Re: [PATCH v3 2/5] scsi: fnic: Fix crash in fnic_wq_cmpl_handler when FDMI times out

From: Dan Carpenter
Date: Thu Jun 12 2025 - 04:43:04 EST


On Thu, Jun 12, 2025 at 10:42:30AM +0300, Dan Carpenter wrote:
> On Wed, Jun 11, 2025 at 05:44:23PM -0700, Karan Tilak Kumar wrote:
> > When both the RHBA and RPA FDMI requests time out, fnic reuses a frame
> > to send ABTS for each of them.

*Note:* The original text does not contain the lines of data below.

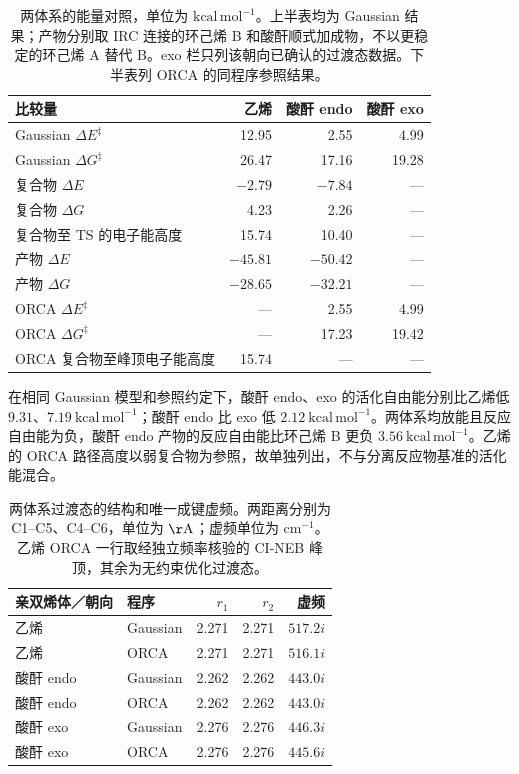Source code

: \documentclass[a4paper,12pt]{article}
\newcommand{\kcalmol}{\mathrm{kcal\,mol^{-1}}}
\begin{document}
\begin{table}[htbp]
\centering\small
\caption{两体系的能量对照，单位为 $\kcalmol$。上半表均为 Gaussian 结果；产物分别取 IRC 连接的环己烯 B 和酸酐顺式加成物，不以更稳定的环己烯 A 替代 B。exo 栏只列该朝向已确认的过渡态数据。下半表列 ORCA 的同程序参照结果。}
\label{tab:systems-energy}
\begin{tabular}{lrrr}
\toprule
比较量 & 乙烯 & 酸酐 endo & 酸酐 exo\\
\midrule
Gaussian $\Delta E^{\ddagger}$ & 12.95 & 2.55 & 4.99\\
Gaussian $\Delta G^{\ddagger}$ & 26.47 & 17.16 & 19.28\\
复合物 $\Delta E$ & $-2.79$ & $-7.84$ & ---\\
复合物 $\Delta G$ & 4.23 & 2.26 & ---\\
复合物至 TS 的电子能高度 & 15.74 & 10.40 & ---\\
产物 $\Delta E$ & $-45.81$ & $-50.42$ & ---\\
产物 $\Delta G$ & $-28.65$ & $-32.21$ & ---\\
\midrule
ORCA $\Delta E^{\ddagger}$ & --- & 2.55 & 4.99\\
ORCA $\Delta G^{\ddagger}$ & --- & 17.23 & 19.42\\
ORCA 复合物至峰顶电子能高度 & 15.74 & --- & ---\\
\bottomrule
\end{tabular}
\end{table}

在相同 Gaussian 模型和参照约定下，酸酐 endo、exo 的活化自由能分别比乙烯低 $9.31$、$7.19\ \kcalmol$；酸酐 endo 比 exo 低 $2.12\ \kcalmol$。两体系均放能且反应自由能为负，酸酐 endo 产物的反应自由能比环己烯 B 更负 $3.56\ \kcalmol$。乙烯的 ORCA 路径高度以弱复合物为参照，故单独列出，不与分离反应物基准的活化能混合。

\begin{table}[htbp]
\centering\small
\caption{两体系过渡态的结构和唯一成键虚频。两距离分别为 C1--C5、C4--C6，单位为 $\mathrm{\AA}$；虚频单位为 $\mathrm{cm^{-1}}$。乙烯 ORCA 一行取经独立频率核验的 CI-NEB 峰顶，其余为无约束优化过渡态。}
\label{tab:systems-ts}
\begin{tabular}{llrrr}
\toprule
亲双烯体／朝向 & 程序 & $r_1$ & $r_2$ & 虚频\\
\midrule
乙烯 & Gaussian & 2.271 & 2.271 & $517.2i$\\
乙烯 & ORCA & 2.271 & 2.271 & $516.1i$\\
酸酐 endo & Gaussian & 2.262 & 2.262 & $443.0i$\\
酸酐 endo & ORCA & 2.262 & 2.262 & $443.0i$\\
酸酐 exo & Gaussian & 2.276 & 2.276 & $446.3i$\\
酸酐 exo & ORCA & 2.276 & 2.276 & $445.6i$\\
\bottomrule
\end{tabular}
\end{table}
\end{document}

On send completion, this causes an
> > attempt to free the same frame twice that leads to a crash.
> >
> > Fix crash by allocating separate frames for RHBA and RPA,
> > and modify ABTS logic accordingly.
> >
> > Tested by checking MDS for FDMI information.
> > Tested by using instrumented driver to:
> > Drop PLOGI response
> > Drop RHBA response
> > Drop RPA response
> > Drop RHBA and RPA response
> > Drop PLOGI response + ABTS response
> > Drop RHBA response + ABTS response
> > Drop RPA response + ABTS response
> > Drop RHBA and RPA response + ABTS response for both of them
> >
> > Fixes: 09c1e6ab4ab2 ("scsi: fnic: Add and integrate support for FDMI")
> > Reviewed-by: Sesidhar Baddela <sebaddel@xxxxxxxxx>
> > Reviewed-by: Arulprabhu Ponnusamy <arulponn@xxxxxxxxx>
> > Reviewed-by: Gian Carlo Boffa <gcboffa@xxxxxxxxx>
> > Tested-by: Arun Easi <aeasi@xxxxxxxxx>
> > Co-developed-by: Arun Easi <aeasi@xxxxxxxxx>
> > Signed-off-by: Arun Easi <aeasi@xxxxxxxxx>
> > Tested-by: Karan Tilak Kumar <kartilak@xxxxxxxxx>
> > Cc: <stable@xxxxxxxxxxxxxxx> # 6.14.x Please see patch description
>
> I'm a bit confused. Why do we need to specify 6.14.x? I would have
> assumed that the Fixes tag was enough information. What are we supposed
> to see in the patch description?
>
> I suspect you're making this too complicated... Just put
> Cc: <stable@xxxxxxxxxxxxxxx> and a Fixes tag and let the scripts figure
> it out. Or put in the commit description, "The Fixes tag points to
> an older kernel because XXX but really this should only be backported
> to 6.14.x because YYY."

But here even with the comment in the commit description, you would still
just say:

Cc: <stable@xxxxxxxxxxxxxxx> # 6.14.x

The stable maintainers trust you to list the correct kernel and don't
need to know the reasoning.

I much prefer to keep it simple whenever possible. We had bad CVE where
someone left off the Fixes tag and instead specified
"Cc: <stable@xxxxxxxxxxxxxxx> # 4.1" where 4.1 was the oldest supported
kernel on kernel.org. The patch should have been applied to the older
vendor kernels but it wasn't because the the tag was wrong.